14 Février 2024, 01:04am

Publié par vertuchou

Viens-tu du ciel profond ou sors-tu de l'abîme,
Ô Beauté ! ton regard, infernal et divin,
Verse confusément le bienfait et le crime,
Et l'on peut pour cela te comparer au vin.

Tu contiens dans ton œil le couchant et l'aurore ;
Tu répands des parfums comme un soir orageux ;
Tes baisers sont un philtre et ta bouche une amphore
Qui font le héros lâche et l'enfant courageux.

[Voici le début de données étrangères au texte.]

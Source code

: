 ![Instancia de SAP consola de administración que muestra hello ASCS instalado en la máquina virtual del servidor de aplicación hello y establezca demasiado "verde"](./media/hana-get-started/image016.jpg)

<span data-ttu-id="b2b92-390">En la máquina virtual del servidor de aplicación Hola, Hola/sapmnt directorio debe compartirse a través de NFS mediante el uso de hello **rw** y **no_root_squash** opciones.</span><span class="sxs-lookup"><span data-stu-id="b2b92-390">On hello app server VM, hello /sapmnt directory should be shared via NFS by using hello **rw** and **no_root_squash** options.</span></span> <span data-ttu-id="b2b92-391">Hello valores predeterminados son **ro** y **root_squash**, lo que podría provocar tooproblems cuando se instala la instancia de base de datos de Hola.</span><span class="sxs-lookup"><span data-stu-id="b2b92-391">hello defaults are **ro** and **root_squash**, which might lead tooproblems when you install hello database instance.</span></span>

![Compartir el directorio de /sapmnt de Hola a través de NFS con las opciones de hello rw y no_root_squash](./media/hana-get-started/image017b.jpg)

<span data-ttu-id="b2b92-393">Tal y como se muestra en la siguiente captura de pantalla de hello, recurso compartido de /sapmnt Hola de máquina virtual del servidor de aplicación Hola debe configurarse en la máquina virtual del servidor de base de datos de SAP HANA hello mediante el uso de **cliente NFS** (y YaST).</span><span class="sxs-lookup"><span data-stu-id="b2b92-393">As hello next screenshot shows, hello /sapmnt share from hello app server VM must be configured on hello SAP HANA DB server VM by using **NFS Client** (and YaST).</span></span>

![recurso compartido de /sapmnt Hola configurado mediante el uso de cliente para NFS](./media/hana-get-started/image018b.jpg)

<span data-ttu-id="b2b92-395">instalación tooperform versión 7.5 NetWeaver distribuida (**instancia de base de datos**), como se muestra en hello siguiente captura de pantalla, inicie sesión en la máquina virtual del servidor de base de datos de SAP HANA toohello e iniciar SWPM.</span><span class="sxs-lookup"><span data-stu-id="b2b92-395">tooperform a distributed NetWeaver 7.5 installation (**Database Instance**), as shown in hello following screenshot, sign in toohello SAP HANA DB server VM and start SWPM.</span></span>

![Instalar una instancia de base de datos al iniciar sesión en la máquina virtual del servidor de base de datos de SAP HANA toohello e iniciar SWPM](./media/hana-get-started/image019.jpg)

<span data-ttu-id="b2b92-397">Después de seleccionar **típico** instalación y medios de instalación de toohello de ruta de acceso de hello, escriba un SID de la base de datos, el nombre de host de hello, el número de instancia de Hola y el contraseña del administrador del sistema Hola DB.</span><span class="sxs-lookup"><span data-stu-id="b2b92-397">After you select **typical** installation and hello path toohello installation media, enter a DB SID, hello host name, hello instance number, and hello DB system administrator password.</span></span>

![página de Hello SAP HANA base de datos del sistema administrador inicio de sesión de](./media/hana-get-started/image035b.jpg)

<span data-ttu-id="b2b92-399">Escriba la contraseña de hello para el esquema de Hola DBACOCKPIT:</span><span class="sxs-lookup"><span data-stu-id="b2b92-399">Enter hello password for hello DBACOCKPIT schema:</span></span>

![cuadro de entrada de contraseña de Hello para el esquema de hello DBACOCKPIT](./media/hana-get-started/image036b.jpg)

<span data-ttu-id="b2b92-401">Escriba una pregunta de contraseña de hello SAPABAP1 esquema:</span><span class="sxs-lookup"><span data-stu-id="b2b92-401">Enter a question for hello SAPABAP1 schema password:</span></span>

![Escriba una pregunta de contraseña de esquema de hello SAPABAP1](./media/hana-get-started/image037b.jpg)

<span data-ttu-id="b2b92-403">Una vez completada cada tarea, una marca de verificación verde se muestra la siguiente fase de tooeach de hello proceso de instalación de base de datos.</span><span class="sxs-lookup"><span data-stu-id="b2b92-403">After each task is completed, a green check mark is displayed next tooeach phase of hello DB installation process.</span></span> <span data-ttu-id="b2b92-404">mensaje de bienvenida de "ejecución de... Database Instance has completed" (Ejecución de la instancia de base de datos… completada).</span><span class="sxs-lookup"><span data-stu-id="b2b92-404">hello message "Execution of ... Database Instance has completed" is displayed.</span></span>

Sors-tu du gouffre noir ou descends-tu des astres ?
Le Destin charmé suit tes jupons comme un chien ;
Tu sèmes au hasard la joie et les désastres,
Et tu gouvernes tout et ne réponds de rien.

Tu marches sur des morts, Beauté, dont tu te moques ;
De tes bijoux l'Horreur n'est pas le moins charmant,
Et le Meurtre, parmi tes plus chères breloques,
Sur ton ventre orgueilleux danse amoureusement.

L'éphémère ébloui vole vers toi, chandelle,
Crépite, flambe et dit : Bénissons ce flambeau !
L'amoureux pantelant incliné sur sa belle
A l'air d'un moribond caressant son tombeau.

Que tu viennes du ciel ou de l'enfer, qu'importe,
Ô Beauté ! monstre énorme, effrayant, ingénu !
Si ton œil, ton souris, ton pied, m'ouvrent la porte
D'un Infini que j'aime et n'ai jamais connu ?

De Satan ou de Dieu, qu'importe ? Ange ou Sirène,
Qu'importe, si tu rends, - fée aux yeux de velours,
Rythme, parfum, lueur, ô mon unique reine ! -
L'univers moins hideux et les instants moins lourds ?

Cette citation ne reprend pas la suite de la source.